2. Dissatisfied with the decision of the taxing officer, the Advocate/Applicant filed a reference through a chamber summons application dated 4/12/2023, inviting the court to set aside the ruling of the taxing officer rendered on 15/8/2019. The Advocate/Applicant also sought an order that this court proceed to tax the bill of costs dated 2/11/2018 or in the alternative remits the Advocate/Client Bill of Costs dated 2/11/2018 to another taxing officer for taxation with directions on the taxation.
3. The Client/Respondent opposed the application through his replying affidavit sworn on 20/9/2024 and written submissions dated 11/11/2024. A ruling was scheduled for 11/12/2024. However, on the said date the court (Eboso J) delivered a ruling vacating the order reserving a ruling date on the reference. The court further ordered the parties to address it by way of affidavit evidence on the following two issues:i.Whether this court is seized with jurisdiction to entertain the Bill of Costs and the Reference in this suit, noting that the dispute in the cause is about whether or not the respondent is liable to pay the advocate costs of an aborted mortgage transaction.ii.Whether an enlargement of time was procured prior to the filing of the reference outside the prescribed limitation period of 14 days.
4. In compliance with the said orders, the Advocate/Applicant filed an affidavit sworn by Martin G. Mwaniki on 7/2/2025. The Advocate/Applicant contends that paragraph 11 (1) of the Advocates Remuneration Order 2009 requires any party objecting to the decision of the taxing officer to give notice in writing to the taxing officer of the items of taxation to which he/she objects within 14 days after the decision.

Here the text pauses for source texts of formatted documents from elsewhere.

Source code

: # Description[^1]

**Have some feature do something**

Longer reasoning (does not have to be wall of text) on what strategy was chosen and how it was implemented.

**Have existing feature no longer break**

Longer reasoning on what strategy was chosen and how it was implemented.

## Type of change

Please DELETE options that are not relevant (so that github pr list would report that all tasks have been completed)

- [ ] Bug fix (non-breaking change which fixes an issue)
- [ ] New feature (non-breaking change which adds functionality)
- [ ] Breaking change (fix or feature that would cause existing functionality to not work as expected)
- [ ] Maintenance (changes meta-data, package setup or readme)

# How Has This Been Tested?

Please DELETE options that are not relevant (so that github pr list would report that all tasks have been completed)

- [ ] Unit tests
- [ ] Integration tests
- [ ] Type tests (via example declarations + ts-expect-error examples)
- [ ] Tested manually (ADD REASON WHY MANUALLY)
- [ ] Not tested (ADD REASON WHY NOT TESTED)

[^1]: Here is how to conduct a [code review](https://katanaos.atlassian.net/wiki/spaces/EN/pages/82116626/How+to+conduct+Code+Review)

5. Counsel further contends that the decision of the taxing officer having been made on 15/8/2019, then the fourteen days period within which to lodge the Notice of Objection expired on 29/8/2019. Counsel adds that given that the letter objecting to the taxation of Item No.1 to Item No. 45 was lodged on 28/8/2019, then he was within the prescribed time. Counsel states that according to paragraph 11 (2), the 14-day period within which to apply to a judge through chamber summons starts running from the date of receipt of the reasons for taxation.
6. It is the Advocate/Applicant’s case that he received the reasons on 20/11/2023 and lodged the reference through chamber summons dated 4/12/2023 on the same day within the 14 days which were to expire on 4/12/2023. Counsel adds that there was therefore no need for enlargement of time.
7. The Advocate/Applicant states that the subject transaction that led to taxation related to the registration of a charge on the Client/Respondent’s parcels of land (Land Parcel Number Ruiru Kiu Block 10/507 and Ruiru Kiu Block 10/280, therefore, this court has jurisdiction to determine the matter herein.
8. The Client/Respondent on the other hand filed a replying affidavit sworn by himself on 5/2/2025 together with a notice of preliminary objection of even date.
9. It is the Client/Respondent’s case that this court lacks jurisdiction to hear and determine the matter given that the subject matter of the dispute between the parties does not directly relate to land use, environmental impact, or occupation. The Client/Respondent contends that the matter falls within the civil jurisdiction of the High Court. The Client/Respondent further contends that the Deputy Registrar of this court at the time (Hon. V. Kachuodho) lacked the jurisdiction to tax the bill of costs or issue the ruling dated 1st August 2019.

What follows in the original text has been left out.